O Carnaval transcende a ideia de uma única festa, manifestando-se como uma tapeçaria rica e multifacetada de 'carnavais' por todo o Brasil. Essa é a perspectiva de Ana Beatriz Dias, professora da Escola Politécnica da Pontifícia Universidade Católica do Paraná (PUC-PR) e especialista em comportamento humano, psicologia e teologia. Em entrevista à Agência Brasil, Dias ressalta a capacidade intrínseca dessa celebração de assumir inúmeros significados, oferecendo diversos caminhos para sentir a cultura e, crucialmente, fortalecer laços humanos.
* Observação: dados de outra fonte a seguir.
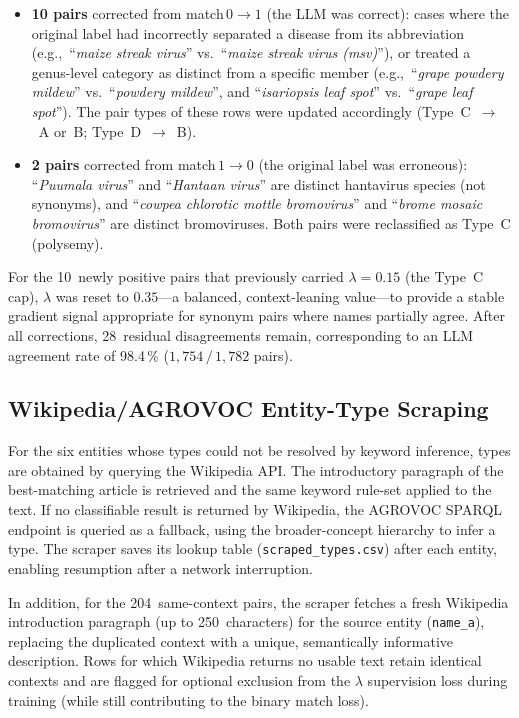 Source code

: \begin{itemize}
  \item \textbf{10 pairs} corrected from match\,$0 \to 1$
    (the LLM was correct):
    cases where the original label had incorrectly separated a disease
    from its abbreviation (e.g.,\ ``\emph{maize streak virus}''
    vs.\ ``\emph{maize streak virus (msv)}''), or treated a
    genus-level category as distinct from a specific member
    (e.g.,\ ``\emph{grape powdery mildew}'' vs.\ ``\emph{powdery
    mildew}'', and ``\emph{isariopsis leaf spot}'' vs.\ ``\emph{grape
    leaf spot}''). The pair types of these rows were updated accordingly
    (Type~C~$\to$~A or~B; Type~D~$\to$~B).

  \item \textbf{2 pairs} corrected from match\,$1 \to 0$
    (the original label was erroneous):
    ``\emph{Puumala virus}'' and ``\emph{Hantaan virus}'' are distinct
    hantavirus species (not synonyms), and
    ``\emph{cowpea chlorotic mottle bromovirus}'' and
    ``\emph{brome mosaic bromovirus}'' are distinct bromoviruses. Both
    pairs were reclassified as Type~C (polysemy).
\end{itemize}

For the 10~newly positive pairs that previously carried
$\lambda\!=\!0.15$ (the Type~C cap), $\lambda$ was reset to $0.35$---a
balanced, context-leaning value---to provide a stable gradient signal
appropriate for synonym pairs where names partially agree.
After all corrections, 28~residual disagreements remain, corresponding
to an LLM agreement rate of 98.4\,\%
($1{,}754\,/\,1{,}782$ pairs).

\subsection{Wikipedia/AGROVOC Entity-Type Scraping}
\label{sec:scraping}

For the six entities whose types could not be resolved by keyword
inference, types are obtained by querying the Wikipedia API.
The introductory paragraph of the best-matching article is retrieved
and the same keyword rule-set applied to the text.
If no classifiable result is returned by Wikipedia, the AGROVOC
SPARQL endpoint is queried as a fallback, using the broader-concept
hierarchy to infer a type.
The scraper saves its lookup table (\texttt{scraped\_types.csv}) after
each entity, enabling resumption after a network interruption.

In addition, for the 204~same-context pairs, the scraper fetches a
fresh Wikipedia introduction paragraph (up to 250~characters) for the
source entity (\texttt{name\_a}), replacing the duplicated context with
a unique, semantically informative description. Rows for which
Wikipedia returns no usable text retain identical contexts and are
flagged for optional exclusion from the $\lambda$ supervision loss
during training (while still contributing to the binary match loss).

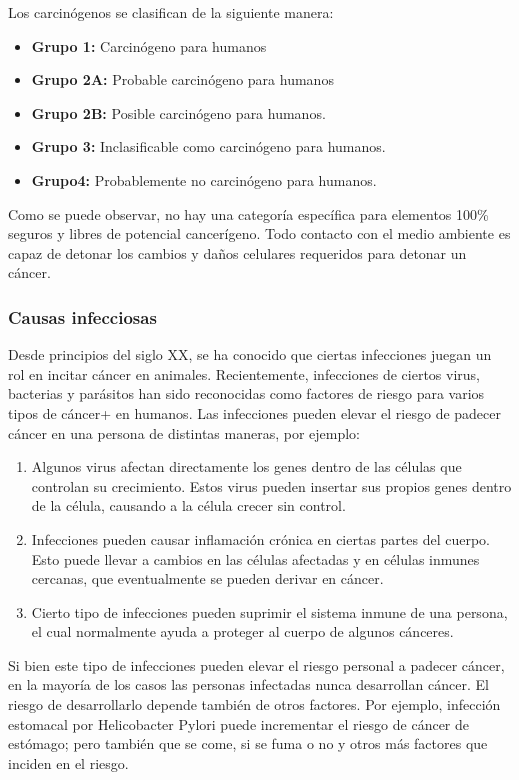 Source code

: Los carcinógenos se clasifican de la siguiente manera:
\begin{itemize}
    \item{\textbf{Grupo 1: }} Carcinógeno para humanos
    \item{\textbf{Grupo 2A: }} Probable carcinógeno para humanos
    \item{\textbf{Grupo 2B: }} Posible carcinógeno para humanos.
    \item{\textbf{Grupo 3: }} Inclasificable como carcinógeno para humanos.
    \item{\textbf{Grupo4: }} Probablemente no carcinógeno para humanos.  
\end{itemize}

Como se puede observar, no hay una categoría específica para elementos 100\%
seguros y libres de potencial cancerígeno. Todo contacto con el medio ambiente
es capaz de detonar los cambios y daños celulares requeridos para detonar un
cáncer.

\subsubsection{Causas infecciosas}

Desde principios del siglo XX, se ha conocido que ciertas infecciones juegan un
rol en incitar cáncer en animales. Recientemente, infecciones de ciertos virus,
bacterias y parásitos han sido reconocidas como factores de riesgo para varios
tipos de cáncer+ en humanos. Las infecciones pueden elevar el riesgo de padecer
cáncer en una persona de distintas maneras, por ejemplo:

\begin{enumerate}
    \item Algunos virus afectan directamente los genes dentro de las células que
    controlan su crecimiento. Estos virus pueden insertar sus propios genes
    dentro de la célula, causando a la célula crecer sin control.
    \item Infecciones pueden causar inflamación crónica en ciertas partes del
    cuerpo. Esto puede llevar a cambios en las células afectadas y en células
    inmunes cercanas, que eventualmente se pueden derivar en cáncer.
    \item Cierto tipo de infecciones pueden suprimir el sistema inmune de una
    persona, el cual normalmente ayuda a proteger al cuerpo de algunos cánceres.
\end{enumerate}

Si bien este tipo de infecciones pueden elevar el riesgo personal a padecer
cáncer, en la mayoría de los casos las personas infectadas nunca desarrollan
cáncer. El riesgo de desarrollarlo depende también de otros factores. Por
ejemplo, infección estomacal por Helicobacter Pylori puede incrementar el riesgo
de cáncer de estómago; pero también que se come, si se fuma o no y otros más
factores que inciden en el riesgo. 

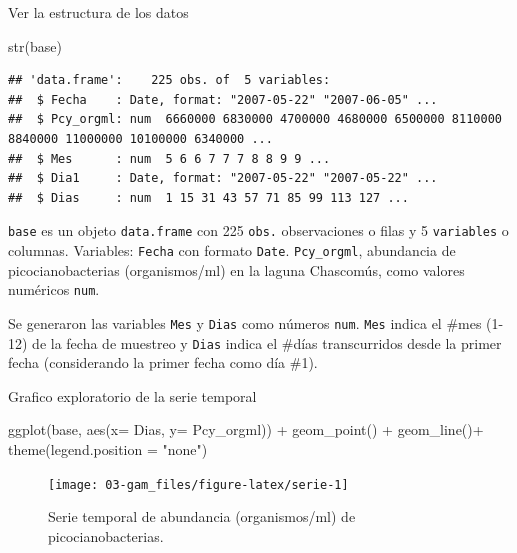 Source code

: \documentclass[
]{book}
\newenvironment{Shaded}{\begin{snugshade}}{\end{snugshade}}
\newcommand{\AttributeTok}[1]{\textcolor[rgb]{0.77,0.63,0.00}{#1}}
\newcommand{\FunctionTok}[1]{\textcolor[rgb]{0.00,0.00,0.00}{#1}}
\newcommand{\NormalTok}[1]{#1}
\newcommand{\SpecialCharTok}[1]{\textcolor[rgb]{0.00,0.00,0.00}{#1}}
\newcommand{\StringTok}[1]{\textcolor[rgb]{0.31,0.60,0.02}{#1}}
\begin{document}
Ver la estructura de los datos

\begin{Shaded}
\begin{Highlighting}[]
\FunctionTok{str}\NormalTok{(base)}
\end{Highlighting}
\end{Shaded}

\begin{verbatim}
## 'data.frame':    225 obs. of  5 variables:
##  $ Fecha    : Date, format: "2007-05-22" "2007-06-05" ...
##  $ Pcy_orgml: num  6660000 6830000 4700000 4680000 6500000 8110000 8840000 11000000 10100000 6340000 ...
##  $ Mes      : num  5 6 6 7 7 7 8 8 9 9 ...
##  $ Dia1     : Date, format: "2007-05-22" "2007-05-22" ...
##  $ Dias     : num  1 15 31 43 57 71 85 99 113 127 ...
\end{verbatim}

\texttt{base} es un objeto \texttt{data.frame} con 225 \texttt{obs.} observaciones o filas y 5 \texttt{variables} o columnas.
Variables: \texttt{Fecha} con formato \texttt{Date}. \texttt{Pcy\_orgml}, abundancia de picocianobacterias (organismos/ml) en la laguna Chascomús, como valores numéricos \texttt{num}.

Se generaron las variables \texttt{Mes} y \texttt{Dias} como números \texttt{num}. \texttt{Mes} indica el \#mes (1-12) de la fecha de muestreo y \texttt{Dias} indica el \#días transcurridos desde la primer fecha (considerando la primer fecha como día \#1).

Grafico exploratorio de la serie temporal

\begin{Shaded}
\begin{Highlighting}[]
\FunctionTok{ggplot}\NormalTok{(base, }\FunctionTok{aes}\NormalTok{(}\AttributeTok{x=}\NormalTok{ Dias, }\AttributeTok{y=}\NormalTok{ Pcy\_orgml))  }\SpecialCharTok{+}
  \FunctionTok{geom\_point}\NormalTok{()  }\SpecialCharTok{+}
  \FunctionTok{geom\_line}\NormalTok{()}\SpecialCharTok{+}
  \FunctionTok{theme}\NormalTok{(}\AttributeTok{legend.position =} \StringTok{"none"}\NormalTok{)}
\end{Highlighting}
\end{Shaded}

\begin{figure}

{\centering \texttt{[image: 03-gam\_files/figure-latex/serie-1]} 

}

\caption{Serie temporal de abundancia (organismos/ml) de picocianobacterias.}\label{fig:serie}
\end{figure}
\end{document}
A Pluralidade de Manifestações Culturais no Coração do Brasil
A beleza do Carnaval reside em sua adaptabilidade e na diversidade de suas expressões regionais, espelhando a vastidão cultural do país. Longe de um modelo único, a festa permite que entusiastas desfrutem desde a grandiosidade dos desfiles no Sambódromo até a energia de um show de rock. Em Olinda, por exemplo, os tradicionais bonecos gigantes tomam as ruas, enquanto o Pará desenvolve ritmos e rituais próprios. No Sul, o Rio Grande do Sul apresenta a 'carreada', um rito agrário que marca o encerramento da engorda do gado antes do inverno, demonstrando como as celebrações populares se entrelaçam com a vida cotidiana e as tradições locais.
Desfiles: Do Rito Antigo à Expressão de Liberdade
A tradição de desfilar, elemento central de muitos carnavais, possui raízes profundas que remontam à antiguidade. Ana Beatriz Dias destaca que a prática de percorrer a cidade com estandartes e faixas sempre simbolizou vitórias, a exultação popular diante da superação de um inimigo ou a conquista de um território. Essa ancestralidade encontra eco nas procissões católicas, onde fiéis desfilam com imagens, crucifixos e velas, muitas vezes acompanhados por música, mantendo viva uma tradição milenar.
Gradualmente, esses rituais se misturaram e evoluíram. Blocos, maracatus e cordões carnavalescos incorporaram o modelo das procissões em suas coreografias e apresentações, adaptando a estrutura dos cortejos. Assim como agremiações religiosas defendem o estandarte de uma paróquia ou santo, os grupos carnavalescos passaram a representar seus bairros, times ou comunidades. Essa miscigenação marcou uma transição simbólica, onde o sagrado cedeu espaço a uma nova forma de expressão cultural. O corpo que dança emergiu como o novo símbolo, e o desfile tornou-se um palco para a liberdade individual e coletiva.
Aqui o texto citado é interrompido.